What is expected » Starting at the line that has "Rocky_stereo (1) |" and stopping after the line that has "Frikomid (1), sdecandelario (1) |", reproduce the listing below exactly; omit everything else.

Data supplied »
= Beginning of Section =

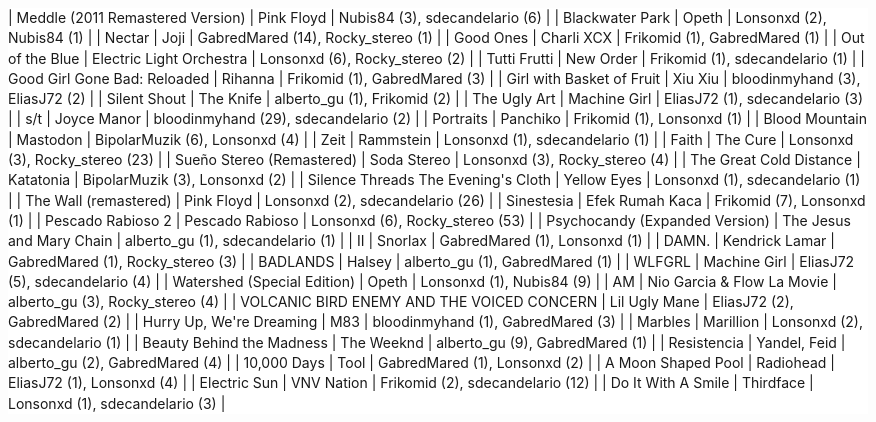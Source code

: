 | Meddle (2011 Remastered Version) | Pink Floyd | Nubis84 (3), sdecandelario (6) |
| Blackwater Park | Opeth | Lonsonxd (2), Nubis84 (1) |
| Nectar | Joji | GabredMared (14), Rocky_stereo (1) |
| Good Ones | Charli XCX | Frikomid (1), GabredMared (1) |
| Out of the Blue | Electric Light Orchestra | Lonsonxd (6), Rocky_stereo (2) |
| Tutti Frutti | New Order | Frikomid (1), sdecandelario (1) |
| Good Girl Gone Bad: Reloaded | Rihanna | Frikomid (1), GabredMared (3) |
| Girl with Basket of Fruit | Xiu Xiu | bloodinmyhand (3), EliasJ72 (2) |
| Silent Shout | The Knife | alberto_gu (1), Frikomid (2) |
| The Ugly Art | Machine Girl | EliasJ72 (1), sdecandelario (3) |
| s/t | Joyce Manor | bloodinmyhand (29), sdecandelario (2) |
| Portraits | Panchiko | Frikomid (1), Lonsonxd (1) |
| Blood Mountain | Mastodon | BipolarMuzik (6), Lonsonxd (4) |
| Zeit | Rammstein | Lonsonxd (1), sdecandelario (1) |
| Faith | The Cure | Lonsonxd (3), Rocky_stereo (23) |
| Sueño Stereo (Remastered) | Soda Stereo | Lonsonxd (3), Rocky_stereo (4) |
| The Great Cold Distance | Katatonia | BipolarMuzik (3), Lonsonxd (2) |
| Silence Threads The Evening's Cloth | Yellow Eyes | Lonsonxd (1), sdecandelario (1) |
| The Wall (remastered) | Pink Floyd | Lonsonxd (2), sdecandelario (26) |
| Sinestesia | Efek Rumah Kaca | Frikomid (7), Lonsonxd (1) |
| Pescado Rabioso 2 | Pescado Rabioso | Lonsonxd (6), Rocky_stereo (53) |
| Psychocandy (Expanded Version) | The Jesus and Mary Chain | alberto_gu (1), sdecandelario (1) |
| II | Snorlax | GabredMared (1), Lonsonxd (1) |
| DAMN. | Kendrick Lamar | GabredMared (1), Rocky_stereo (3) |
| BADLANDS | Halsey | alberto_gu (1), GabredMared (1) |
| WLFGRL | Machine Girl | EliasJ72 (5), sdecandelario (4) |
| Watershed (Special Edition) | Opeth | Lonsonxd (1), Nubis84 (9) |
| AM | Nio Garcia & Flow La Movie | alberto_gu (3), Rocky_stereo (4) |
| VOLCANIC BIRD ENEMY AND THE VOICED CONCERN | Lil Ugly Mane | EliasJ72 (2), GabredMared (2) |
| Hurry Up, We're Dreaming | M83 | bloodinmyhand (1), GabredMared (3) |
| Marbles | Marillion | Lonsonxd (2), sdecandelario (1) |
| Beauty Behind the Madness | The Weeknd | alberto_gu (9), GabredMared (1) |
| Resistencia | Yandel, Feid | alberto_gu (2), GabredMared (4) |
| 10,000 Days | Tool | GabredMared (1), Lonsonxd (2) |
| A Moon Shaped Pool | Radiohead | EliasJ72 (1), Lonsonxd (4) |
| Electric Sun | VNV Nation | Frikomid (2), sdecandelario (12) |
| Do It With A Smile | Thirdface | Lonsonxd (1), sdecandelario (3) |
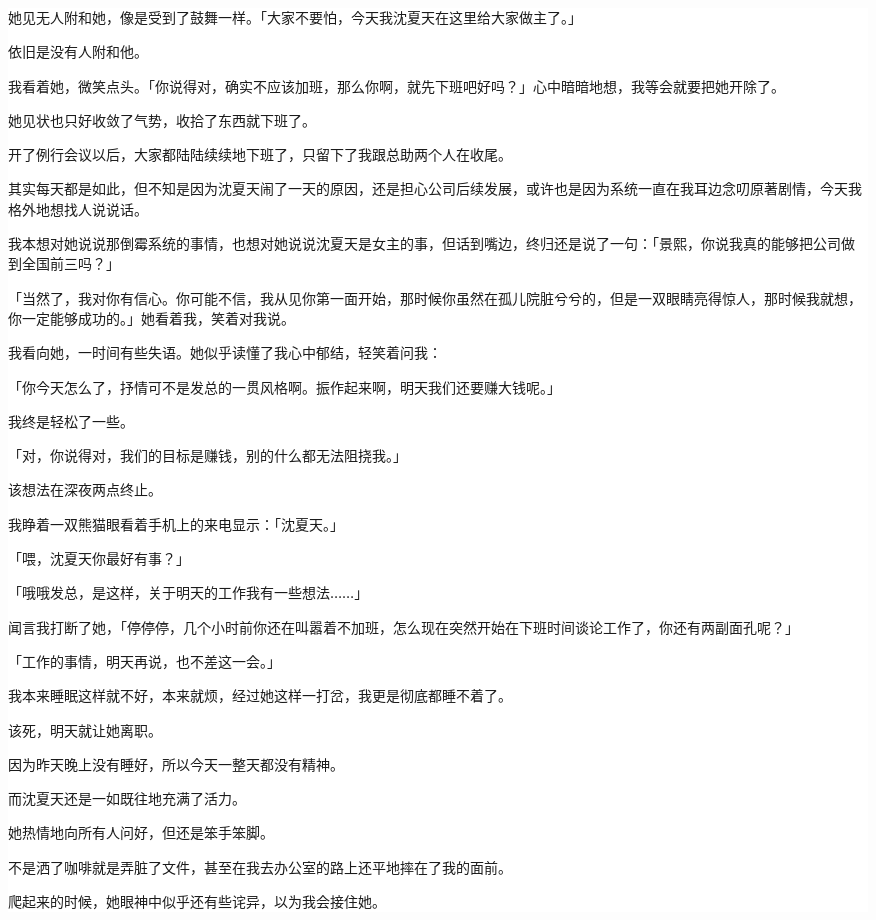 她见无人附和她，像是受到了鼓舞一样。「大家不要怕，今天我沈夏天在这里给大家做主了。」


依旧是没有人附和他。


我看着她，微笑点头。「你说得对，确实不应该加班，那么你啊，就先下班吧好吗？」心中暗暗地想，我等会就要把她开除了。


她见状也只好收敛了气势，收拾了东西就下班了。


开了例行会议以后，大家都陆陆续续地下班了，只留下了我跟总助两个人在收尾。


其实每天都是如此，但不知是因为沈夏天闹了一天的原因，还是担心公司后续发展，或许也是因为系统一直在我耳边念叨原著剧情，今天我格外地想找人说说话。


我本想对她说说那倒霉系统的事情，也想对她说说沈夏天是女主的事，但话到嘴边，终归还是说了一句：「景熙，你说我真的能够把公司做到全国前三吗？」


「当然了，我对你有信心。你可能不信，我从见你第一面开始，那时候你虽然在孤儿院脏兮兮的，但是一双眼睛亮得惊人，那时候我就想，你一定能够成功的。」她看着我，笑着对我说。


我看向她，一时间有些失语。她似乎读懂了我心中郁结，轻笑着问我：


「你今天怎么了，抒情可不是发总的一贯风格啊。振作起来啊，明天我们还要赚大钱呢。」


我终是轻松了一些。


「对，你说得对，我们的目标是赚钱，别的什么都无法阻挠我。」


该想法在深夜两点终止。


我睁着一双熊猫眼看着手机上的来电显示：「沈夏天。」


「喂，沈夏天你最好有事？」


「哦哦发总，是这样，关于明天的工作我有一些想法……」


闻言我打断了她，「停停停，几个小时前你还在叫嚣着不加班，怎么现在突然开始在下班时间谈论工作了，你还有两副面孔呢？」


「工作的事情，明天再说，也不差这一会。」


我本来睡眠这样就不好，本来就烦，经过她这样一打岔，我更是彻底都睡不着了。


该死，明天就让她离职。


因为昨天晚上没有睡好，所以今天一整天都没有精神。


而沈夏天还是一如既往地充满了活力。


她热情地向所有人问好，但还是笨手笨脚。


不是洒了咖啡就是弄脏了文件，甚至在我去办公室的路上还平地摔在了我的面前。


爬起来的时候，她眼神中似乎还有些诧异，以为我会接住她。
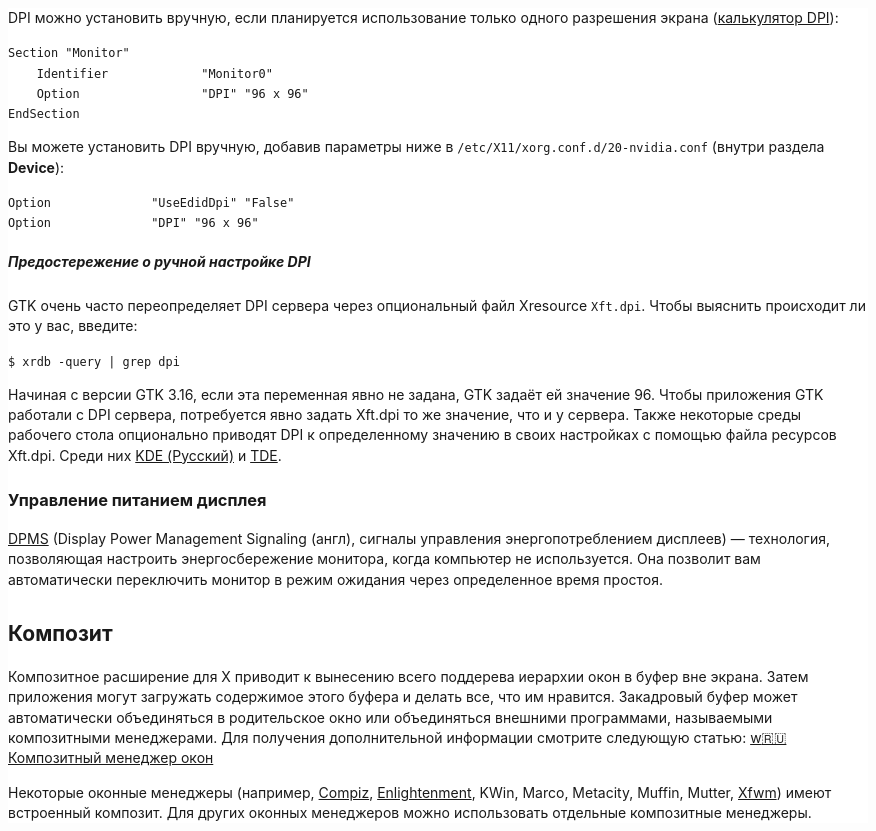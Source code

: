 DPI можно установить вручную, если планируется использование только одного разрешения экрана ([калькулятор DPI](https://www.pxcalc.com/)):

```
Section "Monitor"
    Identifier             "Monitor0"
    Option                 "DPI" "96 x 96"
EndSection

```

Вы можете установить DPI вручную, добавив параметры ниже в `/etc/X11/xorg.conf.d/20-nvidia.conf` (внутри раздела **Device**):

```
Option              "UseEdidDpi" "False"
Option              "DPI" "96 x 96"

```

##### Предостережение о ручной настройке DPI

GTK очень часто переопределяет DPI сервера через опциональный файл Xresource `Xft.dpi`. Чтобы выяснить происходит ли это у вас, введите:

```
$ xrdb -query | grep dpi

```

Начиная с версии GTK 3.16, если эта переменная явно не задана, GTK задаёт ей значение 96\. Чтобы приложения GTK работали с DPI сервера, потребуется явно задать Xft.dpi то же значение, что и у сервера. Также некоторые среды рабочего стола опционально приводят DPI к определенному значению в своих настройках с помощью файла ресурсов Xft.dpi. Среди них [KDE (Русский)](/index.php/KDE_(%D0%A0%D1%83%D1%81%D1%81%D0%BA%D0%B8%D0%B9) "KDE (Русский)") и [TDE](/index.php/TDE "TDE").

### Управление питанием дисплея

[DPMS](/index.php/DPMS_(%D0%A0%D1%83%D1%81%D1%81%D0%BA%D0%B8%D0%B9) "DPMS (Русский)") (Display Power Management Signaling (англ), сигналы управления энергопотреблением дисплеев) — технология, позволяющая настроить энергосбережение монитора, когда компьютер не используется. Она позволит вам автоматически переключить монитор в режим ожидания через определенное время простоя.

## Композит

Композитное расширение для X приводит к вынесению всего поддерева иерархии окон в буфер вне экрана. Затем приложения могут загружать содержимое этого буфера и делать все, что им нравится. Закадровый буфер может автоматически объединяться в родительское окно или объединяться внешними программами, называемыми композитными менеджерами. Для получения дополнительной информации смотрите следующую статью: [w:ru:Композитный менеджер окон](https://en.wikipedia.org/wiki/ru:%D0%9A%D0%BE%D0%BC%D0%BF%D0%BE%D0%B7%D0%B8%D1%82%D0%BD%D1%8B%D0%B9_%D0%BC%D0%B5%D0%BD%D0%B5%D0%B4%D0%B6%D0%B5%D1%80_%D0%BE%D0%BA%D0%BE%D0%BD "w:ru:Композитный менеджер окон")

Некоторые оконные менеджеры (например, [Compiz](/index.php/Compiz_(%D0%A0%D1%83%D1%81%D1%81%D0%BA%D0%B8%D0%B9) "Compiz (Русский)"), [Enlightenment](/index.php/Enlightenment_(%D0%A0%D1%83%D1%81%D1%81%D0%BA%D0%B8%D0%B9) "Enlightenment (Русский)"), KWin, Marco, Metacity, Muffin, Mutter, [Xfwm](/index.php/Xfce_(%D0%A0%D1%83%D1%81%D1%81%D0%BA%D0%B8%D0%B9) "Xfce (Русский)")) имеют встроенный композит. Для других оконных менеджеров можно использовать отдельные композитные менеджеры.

= End of Section =

Solution below »
| Nectar | Joji | GabredMared (14), Rocky_stereo (1) |
| Good Ones | Charli XCX | Frikomid (1), GabredMared (1) |
| Out of the Blue | Electric Light Orchestra | Lonsonxd (6), Rocky_stereo (2) |
| Tutti Frutti | New Order | Frikomid (1), sdecandelario (1) |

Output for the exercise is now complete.